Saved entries
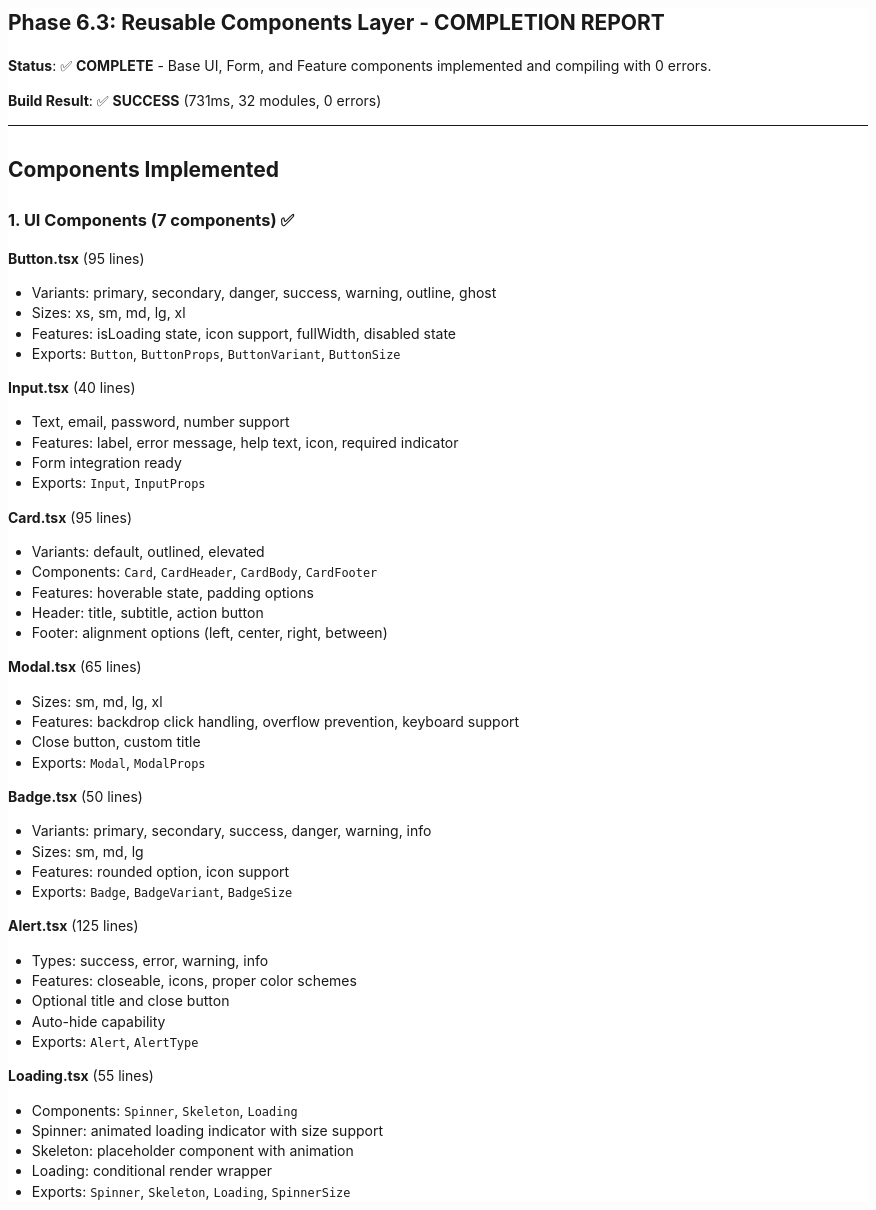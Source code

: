 ## Phase 6.3: Reusable Components Layer - COMPLETION REPORT

**Status**: ✅ **COMPLETE** - Base UI, Form, and Feature components implemented and compiling with 0 errors.

**Build Result**: ✅ **SUCCESS** (731ms, 32 modules, 0 errors)

---

## Components Implemented

### 1. UI Components (7 components) ✅

**Button.tsx** (95 lines)
- Variants: primary, secondary, danger, success, warning, outline, ghost
- Sizes: xs, sm, md, lg, xl
- Features: isLoading state, icon support, fullWidth, disabled state
- Exports: `Button`, `ButtonProps`, `ButtonVariant`, `ButtonSize`

**Input.tsx** (40 lines)
- Text, email, password, number support
- Features: label, error message, help text, icon, required indicator
- Form integration ready
- Exports: `Input`, `InputProps`

**Card.tsx** (95 lines)
- Variants: default, outlined, elevated
- Components: `Card`, `CardHeader`, `CardBody`, `CardFooter`
- Features: hoverable state, padding options
- Header: title, subtitle, action button
- Footer: alignment options (left, center, right, between)

**Modal.tsx** (65 lines)
- Sizes: sm, md, lg, xl
- Features: backdrop click handling, overflow prevention, keyboard support
- Close button, custom title
- Exports: `Modal`, `ModalProps`

**Badge.tsx** (50 lines)
- Variants: primary, secondary, success, danger, warning, info
- Sizes: sm, md, lg
- Features: rounded option, icon support
- Exports: `Badge`, `BadgeVariant`, `BadgeSize`

**Alert.tsx** (125 lines)
- Types: success, error, warning, info
- Features: closeable, icons, proper color schemes
- Optional title and close button
- Auto-hide capability
- Exports: `Alert`, `AlertType`

**Loading.tsx** (55 lines)
- Components: `Spinner`, `Skeleton`, `Loading`
- Spinner: animated loading indicator with size support
- Skeleton: placeholder component with animation
- Loading: conditional render wrapper
- Exports: `Spinner`, `Skeleton`, `Loading`, `SpinnerSize`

## Task statement:
Look for the string "Form" in the records, and copy every line where it is found.

## Exercise response:
**Status**: ✅ **COMPLETE** - Base UI, Form, and Feature components implemented and compiling with 0 errors.
- Form integration ready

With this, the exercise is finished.